G'day! Welcome to my blog. I only post intermittently. If you'd like to keep track of what I'm doing, please consider subscribing to my RSS feed. You can also follow me on Twitter (1-20 short posts a day) and Tumblr (a few found objects per month).
I'm having trouble storing feedparser results in a Django model.
It's all about timestamps. Feedparser returns timestamps in a standard time nine-tuple, asserting UTC. Django wants datetime objects. So, I'm trying to translate:
django_timestamp = datetime.datetime.fromtimestamp(time.mktime(feedparser_timestamp))
feedparser_timestamp = django_timestamp.utctimetuple()
This works fine for the majority of timestamps, but sometimes translating to datetime and back mutates the timestamp. In turn, that makes get-if-modified-since somewhat unreliable. Here are some examples, from my log file:
WARNING: (2004, 11, 19, 5, 13, 31, 4, 324, 0) => datetime.datetime(2004, 11, 19, 6, 13, 31) => (2004, 11, 19, 6, 13, 31, 4, 324, 0)

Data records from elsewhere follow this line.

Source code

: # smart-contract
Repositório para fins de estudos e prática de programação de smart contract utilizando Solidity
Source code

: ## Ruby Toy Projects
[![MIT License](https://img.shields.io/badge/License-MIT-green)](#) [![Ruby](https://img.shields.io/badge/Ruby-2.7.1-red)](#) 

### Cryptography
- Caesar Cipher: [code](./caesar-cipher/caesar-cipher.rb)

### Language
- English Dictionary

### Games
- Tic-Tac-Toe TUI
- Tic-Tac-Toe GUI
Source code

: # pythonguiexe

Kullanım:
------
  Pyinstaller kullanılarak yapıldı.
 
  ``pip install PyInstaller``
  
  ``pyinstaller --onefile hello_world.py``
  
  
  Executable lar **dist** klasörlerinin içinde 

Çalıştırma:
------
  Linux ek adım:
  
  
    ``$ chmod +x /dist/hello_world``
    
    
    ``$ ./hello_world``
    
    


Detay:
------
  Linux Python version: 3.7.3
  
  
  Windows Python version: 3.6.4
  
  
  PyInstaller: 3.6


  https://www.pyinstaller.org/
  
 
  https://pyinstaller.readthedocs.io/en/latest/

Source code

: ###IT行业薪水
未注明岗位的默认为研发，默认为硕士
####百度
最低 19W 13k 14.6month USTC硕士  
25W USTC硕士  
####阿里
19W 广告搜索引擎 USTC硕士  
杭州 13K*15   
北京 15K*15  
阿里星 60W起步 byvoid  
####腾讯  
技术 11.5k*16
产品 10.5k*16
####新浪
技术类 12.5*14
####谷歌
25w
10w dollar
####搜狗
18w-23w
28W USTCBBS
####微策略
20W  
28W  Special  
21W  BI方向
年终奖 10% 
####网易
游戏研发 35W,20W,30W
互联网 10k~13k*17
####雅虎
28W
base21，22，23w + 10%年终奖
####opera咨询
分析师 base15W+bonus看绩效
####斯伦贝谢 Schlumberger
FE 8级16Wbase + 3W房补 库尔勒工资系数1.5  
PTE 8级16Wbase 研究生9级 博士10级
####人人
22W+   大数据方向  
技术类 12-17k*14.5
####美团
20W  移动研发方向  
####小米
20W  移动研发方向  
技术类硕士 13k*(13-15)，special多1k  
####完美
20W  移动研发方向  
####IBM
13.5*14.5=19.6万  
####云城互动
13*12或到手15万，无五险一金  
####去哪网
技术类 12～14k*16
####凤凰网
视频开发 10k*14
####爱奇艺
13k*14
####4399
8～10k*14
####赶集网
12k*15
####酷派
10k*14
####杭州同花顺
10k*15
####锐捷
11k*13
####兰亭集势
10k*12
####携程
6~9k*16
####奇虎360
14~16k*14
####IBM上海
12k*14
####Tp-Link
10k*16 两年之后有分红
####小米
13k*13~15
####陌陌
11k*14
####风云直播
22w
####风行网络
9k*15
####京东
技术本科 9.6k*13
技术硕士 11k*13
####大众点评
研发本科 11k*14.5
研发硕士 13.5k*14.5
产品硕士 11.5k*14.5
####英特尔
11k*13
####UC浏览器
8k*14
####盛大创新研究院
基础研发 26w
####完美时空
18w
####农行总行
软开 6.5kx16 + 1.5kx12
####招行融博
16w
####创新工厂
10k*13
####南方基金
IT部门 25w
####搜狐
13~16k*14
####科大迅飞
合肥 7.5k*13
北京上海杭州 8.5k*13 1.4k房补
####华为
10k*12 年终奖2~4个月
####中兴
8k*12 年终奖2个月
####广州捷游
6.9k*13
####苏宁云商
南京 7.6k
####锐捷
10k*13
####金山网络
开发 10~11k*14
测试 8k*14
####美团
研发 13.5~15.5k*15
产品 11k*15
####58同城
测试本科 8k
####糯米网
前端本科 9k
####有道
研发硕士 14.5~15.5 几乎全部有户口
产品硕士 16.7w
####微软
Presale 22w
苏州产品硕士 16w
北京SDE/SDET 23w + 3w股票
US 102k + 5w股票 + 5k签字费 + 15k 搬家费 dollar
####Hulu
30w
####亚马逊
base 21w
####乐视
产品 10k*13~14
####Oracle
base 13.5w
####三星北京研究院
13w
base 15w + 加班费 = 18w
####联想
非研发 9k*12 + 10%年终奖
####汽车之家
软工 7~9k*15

WARNING: (2005, 11, 2, 2, 17, 55, 2, 306, 0) => datetime.datetime(2005, 11, 2, 3, 17, 55) => (2005, 11, 2, 3, 17, 55, 2, 306, 0)
WARNING: (2006, 12, 13, 0, 21, 25, 2, 347, 0) => datetime.datetime(2006, 12, 13, 1, 21, 25) => (2006, 12, 13, 1, 21, 25, 2, 347, 0)
WARNING: (2004, 11, 14, 23, 55, 31, 6, 319, 0) => datetime.datetime(2004, 11, 15, 0, 55, 31) => (2004, 11, 15, 0, 55, 31, 0, 320, 0)
I'm off by an hour. I smell a problem with daylight savings. I just wish I knew what to do about it.
I've waved a dead chicken at this one all the ways I know how. Every change I make breaks the conversion entirely. So, I'm throwing this out to the community in the hope that someone can help me.
{ 1 trackback }
{ 17 comments }
You could try something like this:
>>> dt = datetime.datetime(*fp_time_tuple[:-3])
You get a naif datetime without any timezone information, representing the UTC time tuple you get from feedparser.
Be careful though that sometimes feed have no timestamp. I use something like this (data is the entry data from feedparser):
>>> date_published = data.get(‘published_parsed’, data.get(‘updated_parsed’))
>>> if isinstance(date_published, struct_time):
… date_published = datetime.datetime(*date_published[:-3])
… else:
… date_published = datetime.datetime.utcnow()
>>>
try this code:
django_timestamp = datetime.datetime(*feedparser_timestamp[:7])
This seems to work for me. Although i don’t convert this back to struct_time. Maybe i’m having the same problem without knowing it.
django_timestamp = datetime.datetime( *feedparser_timestamp[:6] )
Greetings
I just wrote a function like so
def struct_to_datetime(struct): return datetime.datetime(struct[0], struct[1], struct[2], struct[3], struct[4], struct[5], tzinfo=utc)
using pytz to convert to the timezone I wanted, this seems to have worked fine for the project I did with it, and I didn’t notice any serious anomalies on my side of things (I did notice anomalies in people feeds).
When you make a datetime out of the 9-tuple, you need to make it non-naive; if you give it a tzinfo that makes it aware that it’s in UTC, you can then safely convert it to other timezones or emit it in whatever formats you like, and DST should be taken care of. I’m a big, big fan of dateutil for stuff like this as it has comprehensive timezone support.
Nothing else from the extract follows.